Records to process —

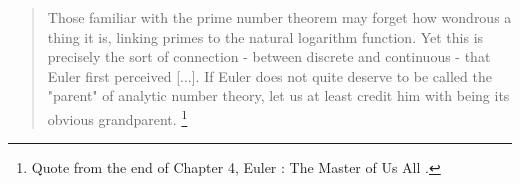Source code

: \begin{quotation}
    Those familiar with the prime number theorem may forget how wondrous a thing it is, linking primes to the natural logarithm function. Yet this is precisely the sort of connection - between discrete and continuous - that Euler first perceived [...]. If Euler does not quite deserve to be called the "parent" of analytic number theory, let us at least credit him with being its obvious grandparent. \footnote{Quote from the end of Chapter 4, Euler : The Master of Us All \cite{dunham1999euler}. }
\end{quotation}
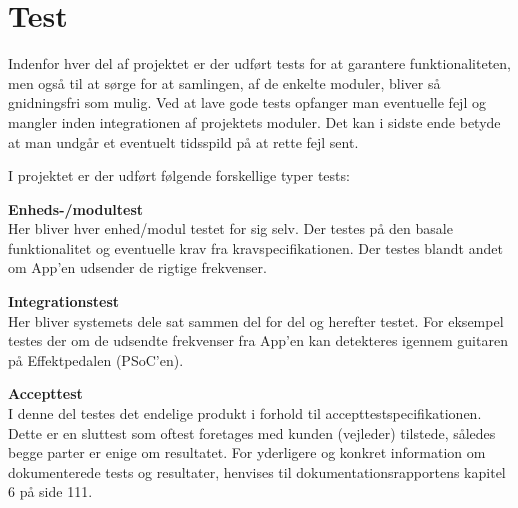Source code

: \section{Test}

\label{chap:test}

Indenfor hver del af projektet er der udført tests for at garantere funktionaliteten, men også til at sørge for at samlingen, af de enkelte moduler, bliver så gnidningsfri som mulig. Ved at lave gode tests opfanger man eventuelle fejl og mangler inden integrationen af projektets moduler. Det kan i sidste ende betyde at man undgår et eventuelt tidsspild på at rette fejl sent.


I projektet er der udført følgende forskellige typer tests:


\textbf{Enheds-/modultest} \\
Her bliver hver enhed/modul testet for sig selv. Der testes på den basale funktionalitet og eventuelle krav fra kravspecifikationen. Der testes blandt andet om App’en udsender de rigtige frekvenser.


\textbf{Integrationstest} \\
Her bliver systemets dele sat sammen del for del og herefter testet. For eksempel testes der om de udsendte frekvenser fra App’en kan detekteres igennem guitaren på Effektpedalen (PSoC’en).


\textbf{Accepttest} \\
I denne del testes det endelige produkt i forhold til accepttestspecifikationen. Dette er en sluttest som oftest foretages med kunden (vejleder) tilstede, således begge parter er enige om resultatet.
For yderligere og konkret information om dokumenterede tests og resultater, henvises til dokumentationsrapportens kapitel 6 på side 111.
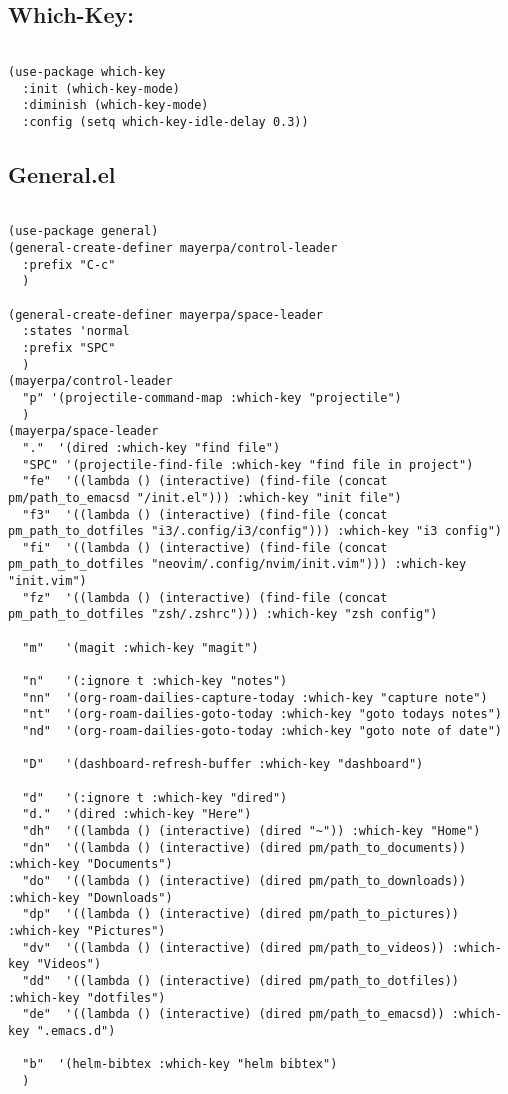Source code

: \documentclass[11pt]{article}
\begin{document}
\subsection{Which-Key:}
\label{sec:org361939d}
\begin{verbatim}

(use-package which-key
  :init (which-key-mode)
  :diminish (which-key-mode)
  :config (setq which-key-idle-delay 0.3))

\end{verbatim}

\subsection{General.el}
\label{sec:orgd5607f5}
\begin{verbatim}

(use-package general)
(general-create-definer mayerpa/control-leader
  :prefix "C-c"
  )

(general-create-definer mayerpa/space-leader
  :states 'normal
  :prefix "SPC"
  )
(mayerpa/control-leader
  "p" '(projectile-command-map :which-key "projectile")
  )
(mayerpa/space-leader
  "."  '(dired :which-key "find file")
  "SPC" '(projectile-find-file :which-key "find file in project")
  "fe"  '((lambda () (interactive) (find-file (concat pm/path_to_emacsd "/init.el"))) :which-key "init file")
  "f3"  '((lambda () (interactive) (find-file (concat pm_path_to_dotfiles "i3/.config/i3/config"))) :which-key "i3 config")
  "fi"  '((lambda () (interactive) (find-file (concat pm_path_to_dotfiles "neovim/.config/nvim/init.vim"))) :which-key "init.vim")
  "fz"  '((lambda () (interactive) (find-file (concat pm_path_to_dotfiles "zsh/.zshrc"))) :which-key "zsh config")

  "m"   '(magit :which-key "magit")

  "n"   '(:ignore t :which-key "notes")
  "nn"  '(org-roam-dailies-capture-today :which-key "capture note")
  "nt"  '(org-roam-dailies-goto-today :which-key "goto todays notes")
  "nd"  '(org-roam-dailies-goto-today :which-key "goto note of date")

  "D"   '(dashboard-refresh-buffer :which-key "dashboard")

  "d"   '(:ignore t :which-key "dired")
  "d."  '(dired :which-key "Here")
  "dh"  '((lambda () (interactive) (dired "~")) :which-key "Home")
  "dn"  '((lambda () (interactive) (dired pm/path_to_documents)) :which-key "Documents")
  "do"  '((lambda () (interactive) (dired pm/path_to_downloads)) :which-key "Downloads")
  "dp"  '((lambda () (interactive) (dired pm/path_to_pictures)) :which-key "Pictures")
  "dv"  '((lambda () (interactive) (dired pm/path_to_videos)) :which-key "Videos")
  "dd"  '((lambda () (interactive) (dired pm/path_to_dotfiles)) :which-key "dotfiles")
  "de"  '((lambda () (interactive) (dired pm/path_to_emacsd)) :which-key ".emacs.d")

  "b"  '(helm-bibtex :which-key "helm bibtex")
  )

\end{verbatim}
\end{document}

What is needed — Copy the data word for word and omit every picture.

Exercise output —
Source code

: \begin{quotation}
    Those familiar with the prime number theorem may forget how wondrous a thing it is, linking primes to the natural logarithm function. Yet this is precisely the sort of connection - between discrete and continuous - that Euler first perceived [...]. If Euler does not quite deserve to be called the "parent" of analytic number theory, let us at least credit him with being its obvious grandparent. \footnote{Quote from the end of Chapter 4, Euler : The Master of Us All \cite{dunham1999euler}. }
\end{quotation}
Source code

: \section{Test}

\label{chap:test}

Indenfor hver del af projektet er der udført tests for at garantere funktionaliteten, men også til at sørge for at samlingen, af de enkelte moduler, bliver så gnidningsfri som mulig. Ved at lave gode tests opfanger man eventuelle fejl og mangler inden integrationen af projektets moduler. Det kan i sidste ende betyde at man undgår et eventuelt tidsspild på at rette fejl sent.


I projektet er der udført følgende forskellige typer tests:


\textbf{Enheds-/modultest} \\
Her bliver hver enhed/modul testet for sig selv. Der testes på den basale funktionalitet og eventuelle krav fra kravspecifikationen. Der testes blandt andet om App’en udsender de rigtige frekvenser.


\textbf{Integrationstest} \\
Her bliver systemets dele sat sammen del for del og herefter testet. For eksempel testes der om de udsendte frekvenser fra App’en kan detekteres igennem guitaren på Effektpedalen (PSoC’en).


\textbf{Accepttest} \\
I denne del testes det endelige produkt i forhold til accepttestspecifikationen. Dette er en sluttest som oftest foretages med kunden (vejleder) tilstede, således begge parter er enige om resultatet.
For yderligere og konkret information om dokumenterede tests og resultater, henvises til dokumentationsrapportens kapitel 6 på side 111.
Source code

: \documentclass[11pt]{article}
\begin{document}
\subsection{Which-Key:}
\label{sec:org361939d}
\begin{verbatim}

(use-package which-key
  :init (which-key-mode)
  :diminish (which-key-mode)
  :config (setq which-key-idle-delay 0.3))

\end{verbatim}

\subsection{General.el}
\label{sec:orgd5607f5}
\begin{verbatim}

(use-package general)
(general-create-definer mayerpa/control-leader
  :prefix "C-c"
  )

(general-create-definer mayerpa/space-leader
  :states 'normal
  :prefix "SPC"
  )
(mayerpa/control-leader
  "p" '(projectile-command-map :which-key "projectile")
  )
(mayerpa/space-leader
  "."  '(dired :which-key "find file")
  "SPC" '(projectile-find-file :which-key "find file in project")
  "fe"  '((lambda () (interactive) (find-file (concat pm/path_to_emacsd "/init.el"))) :which-key "init file")
  "f3"  '((lambda () (interactive) (find-file (concat pm_path_to_dotfiles "i3/.config/i3/config"))) :which-key "i3 config")
  "fi"  '((lambda () (interactive) (find-file (concat pm_path_to_dotfiles "neovim/.config/nvim/init.vim"))) :which-key "init.vim")
  "fz"  '((lambda () (interactive) (find-file (concat pm_path_to_dotfiles "zsh/.zshrc"))) :which-key "zsh config")

  "m"   '(magit :which-key "magit")

  "n"   '(:ignore t :which-key "notes")
  "nn"  '(org-roam-dailies-capture-today :which-key "capture note")
  "nt"  '(org-roam-dailies-goto-today :which-key "goto todays notes")
  "nd"  '(org-roam-dailies-goto-today :which-key "goto note of date")

  "D"   '(dashboard-refresh-buffer :which-key "dashboard")

  "d"   '(:ignore t :which-key "dired")
  "d."  '(dired :which-key "Here")
  "dh"  '((lambda () (interactive) (dired "~")) :which-key "Home")
  "dn"  '((lambda () (interactive) (dired pm/path_to_documents)) :which-key "Documents")
  "do"  '((lambda () (interactive) (dired pm/path_to_downloads)) :which-key "Downloads")
  "dp"  '((lambda () (interactive) (dired pm/path_to_pictures)) :which-key "Pictures")
  "dv"  '((lambda () (interactive) (dired pm/path_to_videos)) :which-key "Videos")
  "dd"  '((lambda () (interactive) (dired pm/path_to_dotfiles)) :which-key "dotfiles")
  "de"  '((lambda () (interactive) (dired pm/path_to_emacsd)) :which-key ".emacs.d")

  "b"  '(helm-bibtex :which-key "helm bibtex")
  )

\end{verbatim}
\end{document}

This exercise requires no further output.